## Records from a data collection
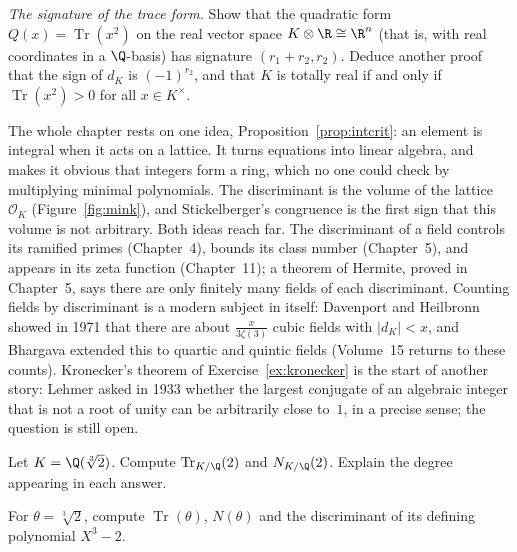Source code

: \begin{exercise}[$\star\star\star$]\label{ex:traceform}
\emph{The signature of the trace form.} Show that the quadratic form $Q(x)=\operatorname{Tr}(x^2)$ on the real vector
space $K\otimes\R\cong\R^n$ (that is, with real coordinates in a $\Q$-basis) has signature $(r_1+r_2,r_2)$. Deduce
another proof that the sign of $d_K$ is $(-1)^{r_2}$, and that $K$ is totally real if and only if $\operatorname{Tr}(x^2)>0$
for all $x\in K^\times$.
\end{exercise}

\begin{beauty}
The whole chapter rests on one idea, Proposition~\ref{prop:intcrit}: an element is integral when it acts on a lattice.
It turns equations into linear algebra, and makes it obvious that integers form a ring, which no one could check by
multiplying minimal polynomials. The discriminant is the volume of the lattice $\mathcal O_K$ (Figure~\ref{fig:mink}),
and Stickelberger's congruence is the first sign that this volume is not arbitrary. Both ideas reach far. The
discriminant of a field controls its ramified primes (Chapter~4), bounds its class number (Chapter~5), and appears in
its zeta function (Chapter~11); a theorem of Hermite, proved in Chapter~5, says there are only finitely many fields of each discriminant.
Counting fields by discriminant is a modern subject in itself: Davenport and Heilbronn showed in 1971 that there are
about $\frac{x}{3\zeta(3)}$ cubic fields with $|d_K|<x$, and Bhargava extended this to quartic and quintic fields
(Volume~15 returns to these counts). Kronecker's theorem of Exercise~\ref{ex:kronecker} is the start of another story:
Lehmer asked in 1933 whether the largest conjugate of an algebraic integer that is not a root of unity can be
arbitrarily close to~$1$, in a precise sense; the question is still open.
\end{beauty}

\begin{exercise}[$\star$]\label{ex:v13-extra-03-1}
Let $K=\Q(\sqrt[3]2)$. Compute $\operatorname{Tr}_{K/\Q}(2)$ and $N_{K/\Q}(2)$. Explain the degree appearing in each answer.
\end{exercise}

\begin{exercise}[$\star$]\label{ex:v13-extra-03-2}
For $\theta=\sqrt[3]2$, compute $\operatorname{Tr}(\theta)$, $N(\theta)$ and the discriminant of its defining polynomial $X^3-2$.
\end{exercise}

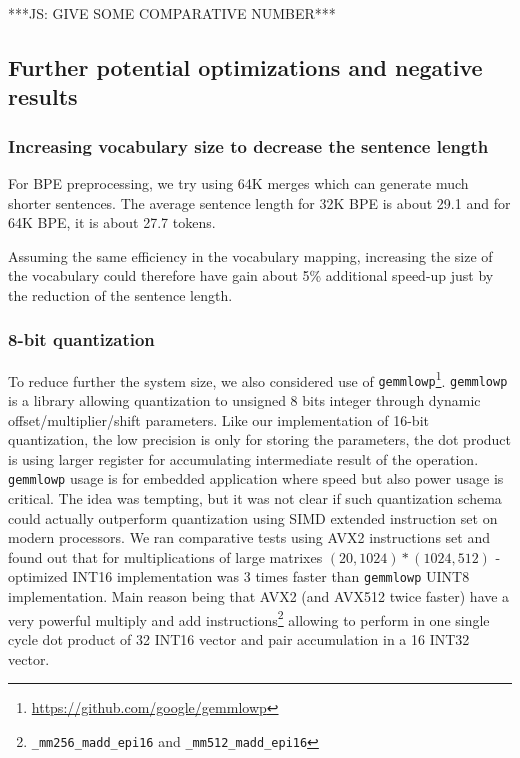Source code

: \documentclass[11pt,a4paper]{article}
\begin{document}
***JS: GIVE SOME COMPARATIVE NUMBER***

\subsection{Further potential optimizations and negative results}

\subsubsection{Increasing vocabulary size to decrease the sentence length}
For BPE preprocessing, we try using 64K merges which can generate much shorter sentences.
The average sentence length for 32K BPE is about 29.1 and for 64K BPE, it is about 27.7 tokens.

Assuming the same efficiency in the vocabulary mapping, increasing the size of the vocabulary could therefore have gain about 5\% additional speed-up just by the reduction of the sentence length.

\subsubsection{8-bit quantization}

To reduce further the system size, we also considered use of {\tt gemmlowp}\footnote{\url{https://github.com/google/gemmlowp}}. {\tt gemmlowp} is a library allowing quantization to unsigned 8 bits integer through dynamic offset/multiplier/shift parameters. Like our implementation of 16-bit quantization, the low precision is only for storing the parameters, the dot product is using larger register for accumulating intermediate result of the operation. {\tt gemmlowp} usage is for embedded application where speed but also power usage is critical. The idea was tempting, but it was not clear if such quantization schema could actually outperform quantization using SIMD extended instruction set on modern processors. We ran  comparative tests using AVX2 instructions set and found out that for multiplications of large matrixes $(20,1024) * (1024,512)$ - optimized INT16 implementation was 3 times faster than  {\tt gemmlowp} UINT8 implementation. Main reason being that AVX2 (and AVX512 twice faster) have a very powerful multiply and add instructions\footnote{{\tt \_mm256\_madd\_epi16} and {\tt \_mm512\_madd\_epi16}} allowing to perform in one single cycle dot product of 32 INT16 vector and pair accumulation in a 16 INT32 vector.

\end{document}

## Required action
Copy each line in the entries above where "about" turns up.

## Response to this exercise
about $\frac{x}{3\zeta(3)}$ cubic fields with $|d_K|<x$, and Bhargava extended this to quartic and quintic fields
The average sentence length for 32K BPE is about 29.1 and for 64K BPE, it is about 27.7 tokens.
Assuming the same efficiency in the vocabulary mapping, increasing the size of the vocabulary could therefore have gain about 5\% additional speed-up just by the reduction of the sentence length.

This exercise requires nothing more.